A line belongs in the answer if it contains "smeshnoje"; copy every such line from the entries below.

(Rendered images with source text)
_ _ _ _

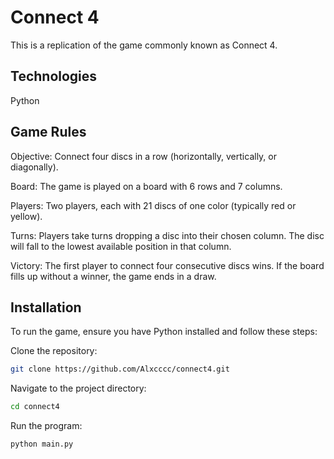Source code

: 
# Connect 4

This is a replication of the game commonly known as Connect 4.


## Technologies
Python
## Game Rules
Objective: Connect four discs in a row (horizontally, vertically, or diagonally).

Board: The game is played on a board with 6 rows and 7 columns.

Players: Two players, each with 21 discs of one color (typically red or yellow).

Turns: Players take turns dropping a disc into their chosen column. The disc will fall to the lowest available position in that column.

Victory: The first player to connect four consecutive discs wins. If the board fills up without a winner, the game ends in a draw.
## Installation

To run the game, ensure you have Python installed and follow these steps:

Clone the repository:

```bash
git clone https://github.com/Alxcccc/connect4.git
```

Navigate to the project directory:
```bash
cd connect4
```

Run the program:
```bash
python main.py
```



    

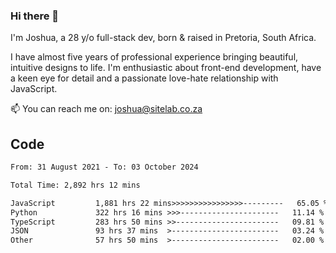 ### Hi there 👋

I'm Joshua, a 28 y/o full-stack dev, born & raised in Pretoria, South Africa. 

I have almost five years of professional experience bringing beautiful, intuitive designs to life. I'm enthusiastic about front-end development, have a keen eye for detail and a passionate love-hate relationship with JavaScript.

📫 You can reach me on: joshua@sitelab.co.za

## **Code**

<!--START_SECTION:waka-->

```txt
From: 31 August 2021 - To: 03 October 2024

Total Time: 2,892 hrs 12 mins

JavaScript         1,881 hrs 22 mins>>>>>>>>>>>>>>>>---------   65.05 %
Python             322 hrs 16 mins >>>----------------------   11.14 %
TypeScript         283 hrs 50 mins >>-----------------------   09.81 %
JSON               93 hrs 37 mins  >------------------------   03.24 %
Other              57 hrs 50 mins  >------------------------   02.00 %
```

<!--END_SECTION:waka-->
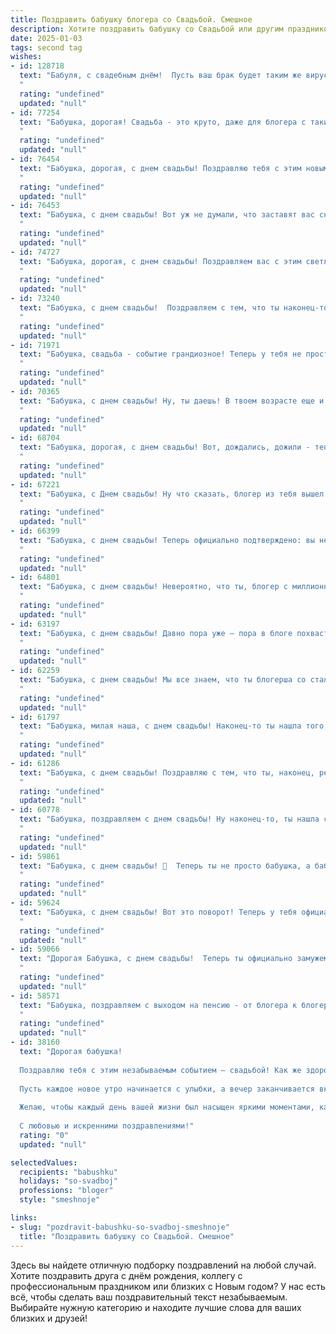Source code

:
 ```yaml
---
title: Поздравить бабушку блогера со Свадьбой. Смешное
description: Хотите поздравить бабушку со Свадьбой или другим праздником? Наш ИИ создаст незабываемое поздравление, а вы обязательно выделитесь среди других.  
date: 2025-01-03
tags: second tag
wishes:
- id: 128718
  text: "Бабуля, с свадебным днём!  Пусть ваш брак будет таким же вирусным, как ваши посты в блоге, только без хейтеров и ботов!  Желаю вам океан любви и  гору подарков (желательно, чтобы гора состояла из  шоколадок и внуков!).  Горько! (ну, или как там вы, блогеры, это делаете?)
  "
  rating: "undefined"
  updated: "null"
- id: 77254
  text: "Бабушка, дорогая! Свадьба - это круто, даже для блогера с таким стажем, как ты! Пусть твой блог о семейной жизни станет самым популярным в Рунете, а лайки сыпались как конфетти на твоей свадьбе!  🥂
  "
  rating: "undefined"
  updated: "null"
- id: 76454
  text: "Бабушка, дорогая, с днем свадьбы! Поздравляю тебя с этим новым этапом в жизни, в котором ты, наконец, обрела свободу от постоянных забот и теперь можешь посвятить себя любимому делу — блогерам! Желаю тебе море лайков, подписчиков и просмотров!
  "
  rating: "undefined"
  updated: "null"
- id: 76453
  text: "Бабушка, с днем свадьбы! Вот уж не думали, что заставят вас снова надеть белое!  😂 Теперь у вас два блога: \"Жизнь после 60\" и \"Новая жизнь после 80\" 😄  Желаем вам  море  любви,  радости и  медовых месяцев  —  пусть они  продлится  не один год!
  "
  rating: "undefined"
  updated: "null"
- id: 74727
  text: "Бабушка, дорогая, с днем свадьбы! Поздравляем вас с этим светлым днем, когда вы снова стали невестой, только теперь уже в блоге! Пусть ваши подписчики осыпают вас лайками, а хейтеры завидуют вашей счастливой семейной жизни! 😜🎉
  "
  rating: "undefined"
  updated: "null"
- id: 73240
  text: "Бабушка, с днем свадьбы!  Поздравляем с тем, что ты наконец-то нашла любовь своей жизни, а не только посты в блоге о вкусных пирожках! 😉
  "
  rating: "undefined"
  updated: "null"
- id: 71971
  text: "Бабушка, свадьба - событие грандиозное! Теперь у тебя не просто внуки, а \"подписчики\" 😄.  Желаем вам с дедушкой  жить, как на канале \"Счастливая семейка\", где каждый день - новый выпуск любви, смеха и радости! 🎉
  "
  rating: "undefined"
  updated: "null"
- id: 70365
  text: "Бабушка, с днем свадьбы! Ну, ты даешь! В твоем возрасте еще и свадьба! Теперь будем ждать правнуков, а то блог про \"свой сад и рецепты\" уже не так интересен, как \"Счастье в любви: от бабушки для внуков\"! 🎉🎊
  "
  rating: "undefined"
  updated: "null"
- id: 68704
  text: "Бабушка, дорогая, с днем свадьбы! Вот, дождались, дожили - теперь и ты блогер в семье! 🎉🥳 Будем ждать твоих видео о секретах долгой и счастливой жизни, а главное - рецептов твоих вкусных пирожков! 😜
  "
  rating: "undefined"
  updated: "null"
- id: 67221
  text: "Бабушка, с Днем свадьбы! Ну что сказать, блогер из тебя вышел ого-го! Желаю вам с женихом море лайков, подписчиков и, конечно, счастливую семейную жизнь! Пусть каждый день будет наполнен яркими событиями, а ваши видео будут собирать миллионы просмотров!
  "
  rating: "undefined"
  updated: "null"
- id: 66399
  text: "Бабушка, с днем свадьбы! Теперь официально подтверждено: вы не просто крутая бабуля, а еще и успешный блогер с завидной личной жизнью! Желаем вам семейного счастья и чтобы ваши лайки от внуков были безграничными!
  "
  rating: "undefined"
  updated: "null"
- id: 64801
  text: "Бабушка, с днем свадьбы! Невероятно, что ты, блогер с миллионной аудиторией, все еще находишь время для личной жизни! 😜  Желаем тебе, чтобы твой брак был таким же ярким и запоминающимся, как твои блогерские ролики! 🥰
  "
  rating: "undefined"
  updated: "null"
- id: 63197
  text: "Бабушка, с днем свадьбы! Давно пора уже – пора в блоге похвастаться внуками! 😉🎉  Пусть ваш союз будет крепче, чем самый популярный хэштег, и просмотры любви растут с каждым днем!
  "
  rating: "undefined"
  updated: "null"
- id: 62259
  text: "Бабушка, с днем свадьбы! Мы все знаем, что ты блогерша со стажем, но вот такой неожиданный поворот в твоей жизни — это просто шедевр! Пусть ваша семейная жизнь будет такой же яркой, интересной и полной лайков, как твои блоги! 😄
  "
  rating: "undefined"
  updated: "null"
- id: 61797
  text: "Бабушка, милая наша, с днем свадьбы! Наконец-то ты нашла того, кто готов терпеть твои бесконечные рецепты и рассказы о молодости! Пусть ваш блог о семейной жизни станет самым популярным в интернете, а ваши подписчики завидуют вашей любви и юмору! 😉
  "
  rating: "undefined"
  updated: "null"
- id: 61286
  text: "Бабушка, с днем свадьбы! Поздравляю с тем, что ты, наконец, решила связать себя узами брака с... ну, с этой платформой для блогеров, которая тебе так нравится! Пусть ваша совместная жизнь будет полна лайков, подписчиков и, конечно же, комментариев - пусть даже и не всегда приятных!
  "
  rating: "undefined"
  updated: "null"
- id: 60778
  text: "Бабушка, поздравляем с днем свадьбы! Ну наконец-то, ты нашла себе партнера по игре в \"дурака\" и выпивке чая с вареньем! Желаем вам крепкой любви, чтобы ваши лайки в инстаграме были только друг на друга, а хейтеры обходили вас стороной!
  "
  rating: "undefined"
  updated: "null"
- id: 59861
  text: "Бабушка, с днем свадьбы! 🎉  Теперь ты не просто бабушка, а бабушка-блогер! 🤪  Желаю тебе много лайков, подписчиков и, конечно же, любви, чтобы твоя семейная жизнь была яркой и насыщенной, как твои блогерские видео! 😉
  "
  rating: "undefined"
  updated: "null"
- id: 59624
  text: "Бабушка, с днем свадьбы! Вот это поворот! Теперь у тебя официально есть постоянный блогер в семье, который будет делиться твоей мудростью и рецептами с миллионами подписчиков! 😂🥂
  "
  rating: "undefined"
  updated: "null"
- id: 59066
  text: "Дорогая Бабушка, с днем свадьбы!  Теперь ты официально замужем за блогом,  а мы - за твоей новой, \"свадебной\" лентой в Инстаграме  😂! Пусть этот союз будет долгим, плодотворным (на лайки и подписчиков) и, конечно,  веселым!
  "
  rating: "undefined"
  updated: "null"
- id: 58571
  text: "Бабушка, поздравляем с выходом на пенсию - от блогера к блогеру! Пусть эта свадьба станет началом новой главы, полной ярких моментов, новых подписчиков и... ну, конечно же, внуков! 😉
  "
  rating: "undefined"
  updated: "null"
- id: 38160
  text: "Дорогая бабушка!
  
  Поздравляю тебя с этим незабываемым событием – свадьбой! Как же здорово, что ты, блогер с огромным опытом, смогла найти свою вторую половинку! Теперь у тебя появится целый раздел в блоге – «Секреты семейного счастья»!
  
  Пусть каждое новое утро начинается с улыбки, а вечер заканчивается вкусным ужином (который, надеюсь, не из твоих кулинарных опусов). Береги своего мужа как ценнейший лайк – это абсолютно безумие, но именно в этом и заключается счастье!
  
  Желаю, чтобы каждый день вашей жизни был насыщен яркими моментами, как твои посты, а вместе вы создавали настоящие шедевры! Пусть страница вашей семьи будет полна любви и веселья!
  
  С любовью и искренними поздравлениями!"
  rating: "0"
  updated: "null"

selectedValues:
  recipients: "babushku"
  holidays: "so-svadboj"
  professions: "bloger"
  style: "smeshnoje"

links:
- slug: "pozdravit-babushku-so-svadboj-smeshnoje"
  title: "Поздравить бабушку со Свадьбой. Смешное"
---
```


Здесь вы найдете отличную подборку поздравлений на любой случай. 
Хотите поздравить друга с днём рождения, коллегу с профессиональным праздником или близких с Новым годом? У нас есть всё, чтобы сделать ваш поздравительный текст незабываемым. Выбирайте нужную категорию и находите лучшие слова для ваших близких и друзей!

_ _ _ _

◆ Written answer:
  style: "smeshnoje"
- slug: "pozdravit-babushku-so-svadboj-smeshnoje"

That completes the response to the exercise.